Le parti communiste doit se faire l’initiateur d’une alliance de tous les partis, des organisations, des mouvements antifascistes républicains (socialistes, républicains, giellistes etc…) disposés à lutter pour la paix, pour la démocratie, pour la république.
Il doit travailleur à l’unification de ce bloc avec toutes les forces antifascistes non républicaines (libéraux, démocrates, « populistes » etc..) et avec les mouvements antifascistes spontanés qui naissent et qui naîtront dans le peuple et qui luttent pour la paix et la démocratie.
Il doit travailler à coordonner l’action du plus large front antifasciste avec les mouvements d’une opposition fasciste à la politique de guerre du gouvernement qui surgissent et surgiront au sein du fascisme. »
Agir reste cependant très difficile dans les conditions de répression terroriste. Aussi, l’Internationale Communiste procède elle-même à la réorganisation de la direction du PCI, avec un nouveau Comité Central en 1938, une conférence du Parti en 1939. Le dirigeant reste Palmiro Togliatti, qui fut présent longtemps en Espagne, en même temps que des centaines d’antifascistes participant aux Brigades Internationales.
Le PCI est prêt pour le combat dans une nouvelle période, marquée par le début du conflit inter-impérialiste ouvert, la Tchécoslovaquie tombant comme première victime. Le fascisme italien a du mal à maintenir son économie : si on prend l’année 1938 comme base 100 pour les prix, ceux-ci passent à 115 en 1939, 144 en 1940, 201 en 1944.
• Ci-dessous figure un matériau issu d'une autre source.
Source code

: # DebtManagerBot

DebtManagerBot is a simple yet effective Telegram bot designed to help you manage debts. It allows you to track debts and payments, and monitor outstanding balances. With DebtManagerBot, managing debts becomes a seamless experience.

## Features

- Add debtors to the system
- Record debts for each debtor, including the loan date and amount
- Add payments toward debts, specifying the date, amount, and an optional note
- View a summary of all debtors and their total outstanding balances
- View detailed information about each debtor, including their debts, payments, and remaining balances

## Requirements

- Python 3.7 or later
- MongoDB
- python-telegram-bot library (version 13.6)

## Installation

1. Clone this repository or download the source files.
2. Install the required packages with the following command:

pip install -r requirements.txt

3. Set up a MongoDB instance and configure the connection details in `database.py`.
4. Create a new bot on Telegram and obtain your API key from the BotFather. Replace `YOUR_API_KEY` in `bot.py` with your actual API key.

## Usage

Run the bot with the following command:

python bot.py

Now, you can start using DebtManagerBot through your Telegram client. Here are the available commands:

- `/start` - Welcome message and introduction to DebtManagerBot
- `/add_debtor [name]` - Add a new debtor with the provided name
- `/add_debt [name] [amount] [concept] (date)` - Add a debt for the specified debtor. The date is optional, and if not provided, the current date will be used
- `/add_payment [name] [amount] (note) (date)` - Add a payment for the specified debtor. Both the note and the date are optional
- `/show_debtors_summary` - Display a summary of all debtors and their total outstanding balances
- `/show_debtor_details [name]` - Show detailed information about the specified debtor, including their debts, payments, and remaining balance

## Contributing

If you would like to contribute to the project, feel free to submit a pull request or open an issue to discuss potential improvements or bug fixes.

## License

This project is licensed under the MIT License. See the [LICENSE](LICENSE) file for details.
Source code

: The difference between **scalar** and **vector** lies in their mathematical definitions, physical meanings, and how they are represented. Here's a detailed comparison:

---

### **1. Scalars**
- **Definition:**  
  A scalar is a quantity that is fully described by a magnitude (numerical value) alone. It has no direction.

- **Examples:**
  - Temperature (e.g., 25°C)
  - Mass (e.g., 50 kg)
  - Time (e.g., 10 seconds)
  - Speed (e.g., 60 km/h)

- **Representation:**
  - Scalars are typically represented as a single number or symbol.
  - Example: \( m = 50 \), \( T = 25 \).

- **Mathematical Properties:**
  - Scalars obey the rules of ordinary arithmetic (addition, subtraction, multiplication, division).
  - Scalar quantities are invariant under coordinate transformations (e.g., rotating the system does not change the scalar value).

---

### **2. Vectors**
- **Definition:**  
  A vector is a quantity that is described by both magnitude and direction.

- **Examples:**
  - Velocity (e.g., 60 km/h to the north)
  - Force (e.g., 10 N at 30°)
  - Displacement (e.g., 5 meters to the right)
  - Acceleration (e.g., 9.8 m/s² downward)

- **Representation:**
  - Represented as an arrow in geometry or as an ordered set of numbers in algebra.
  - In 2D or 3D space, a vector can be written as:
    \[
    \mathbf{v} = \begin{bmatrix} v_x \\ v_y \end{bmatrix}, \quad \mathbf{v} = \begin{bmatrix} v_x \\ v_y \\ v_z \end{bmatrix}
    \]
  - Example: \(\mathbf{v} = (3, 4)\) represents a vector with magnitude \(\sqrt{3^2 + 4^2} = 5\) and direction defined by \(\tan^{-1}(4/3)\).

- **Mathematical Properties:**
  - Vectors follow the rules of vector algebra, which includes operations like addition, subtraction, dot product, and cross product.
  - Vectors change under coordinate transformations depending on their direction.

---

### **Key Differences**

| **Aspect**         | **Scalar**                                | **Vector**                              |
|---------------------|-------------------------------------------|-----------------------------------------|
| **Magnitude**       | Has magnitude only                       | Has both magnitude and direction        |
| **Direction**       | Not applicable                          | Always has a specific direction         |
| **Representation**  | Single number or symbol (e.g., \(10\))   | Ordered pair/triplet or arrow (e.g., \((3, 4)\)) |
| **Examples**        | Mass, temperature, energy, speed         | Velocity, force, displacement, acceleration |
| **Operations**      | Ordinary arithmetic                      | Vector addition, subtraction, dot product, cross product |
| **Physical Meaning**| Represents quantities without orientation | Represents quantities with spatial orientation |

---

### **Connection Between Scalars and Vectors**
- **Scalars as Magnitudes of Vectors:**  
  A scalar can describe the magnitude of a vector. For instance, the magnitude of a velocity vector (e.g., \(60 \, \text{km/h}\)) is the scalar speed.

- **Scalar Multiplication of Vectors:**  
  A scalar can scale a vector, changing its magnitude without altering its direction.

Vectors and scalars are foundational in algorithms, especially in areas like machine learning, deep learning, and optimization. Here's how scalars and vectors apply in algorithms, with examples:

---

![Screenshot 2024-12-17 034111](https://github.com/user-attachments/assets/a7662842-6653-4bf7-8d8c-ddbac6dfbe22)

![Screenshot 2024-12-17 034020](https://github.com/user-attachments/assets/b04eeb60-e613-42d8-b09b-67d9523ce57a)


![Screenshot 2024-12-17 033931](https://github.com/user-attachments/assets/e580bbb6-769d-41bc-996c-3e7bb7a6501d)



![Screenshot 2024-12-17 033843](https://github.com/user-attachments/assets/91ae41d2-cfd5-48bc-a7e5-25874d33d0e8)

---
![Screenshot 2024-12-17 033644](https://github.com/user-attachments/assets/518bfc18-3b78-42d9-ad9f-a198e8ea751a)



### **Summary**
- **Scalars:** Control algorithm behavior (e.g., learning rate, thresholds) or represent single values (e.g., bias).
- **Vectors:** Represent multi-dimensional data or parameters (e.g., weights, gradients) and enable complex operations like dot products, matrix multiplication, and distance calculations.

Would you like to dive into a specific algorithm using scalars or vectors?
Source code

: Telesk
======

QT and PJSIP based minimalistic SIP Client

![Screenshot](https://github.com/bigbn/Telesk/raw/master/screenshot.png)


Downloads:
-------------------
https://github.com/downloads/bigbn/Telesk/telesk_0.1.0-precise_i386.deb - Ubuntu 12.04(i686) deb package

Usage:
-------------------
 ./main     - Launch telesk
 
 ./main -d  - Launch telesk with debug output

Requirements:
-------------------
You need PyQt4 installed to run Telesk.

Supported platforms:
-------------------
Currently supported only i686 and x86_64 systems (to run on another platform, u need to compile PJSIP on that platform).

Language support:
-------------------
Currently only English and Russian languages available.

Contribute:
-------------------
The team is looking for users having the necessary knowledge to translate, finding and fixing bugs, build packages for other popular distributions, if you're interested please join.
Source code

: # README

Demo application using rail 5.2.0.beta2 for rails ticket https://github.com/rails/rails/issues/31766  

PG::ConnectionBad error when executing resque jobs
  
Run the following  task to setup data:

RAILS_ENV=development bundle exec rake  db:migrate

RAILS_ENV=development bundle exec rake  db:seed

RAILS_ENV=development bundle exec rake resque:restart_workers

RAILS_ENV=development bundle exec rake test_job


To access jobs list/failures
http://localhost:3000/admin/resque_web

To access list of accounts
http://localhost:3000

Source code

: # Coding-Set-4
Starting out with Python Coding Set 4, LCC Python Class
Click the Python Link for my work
La colère populaire grandit toujours plus et d’ailleurs les larges masses italiennes refusent la guerre, encore plus alors que c’est l’Allemagne qui mène le jeu. Le régime le sait, mais il sait qu’il est déjà trop tard pour s’opposer maintenant à lui, alors que le Parti National Fasciste a 3,6 millions d’adhérents, ses organisations féminines un million de femmes, celles de jeunesses huit millions de jeunes, celles estudiantines pratiquement 120 000 étudiants.
Encore cela n’est-il que le noyau dur : en pratique, plus de 23 millions de personnes sont liées, d’une manière, ou d’une autre, à un organisme généré par le fascisme. L’opposition étant illégale, il est très difficile de s’organiser et le PCI souffre en permanence de dizaines d’arrestations. Ici, les masses paient grandement le prix du fait que 600 000 personnes progressistes aient quitté l’Italie fasciste, quittant le terrain de la lutte de classes de leur pays.
Le noyau tentant de maintenir le lien avec le pays est par ailleurs brisé lorsque la France, le principal pays d’accueil, est défait par l’Allemagne nazie, qui s’empresse de traquer les antifascistes, emprisonnant surtout les communistes, alors que les démocrates de Justice & Liberté émigrent aux États-Unis. Lorsqu’en juin 1940, plus de 1,6 million d’hommes sont mobilisés, cela force aussi la jeunesse à rejoindre l’armée et par conséquent démantèle les velléités de rébellion.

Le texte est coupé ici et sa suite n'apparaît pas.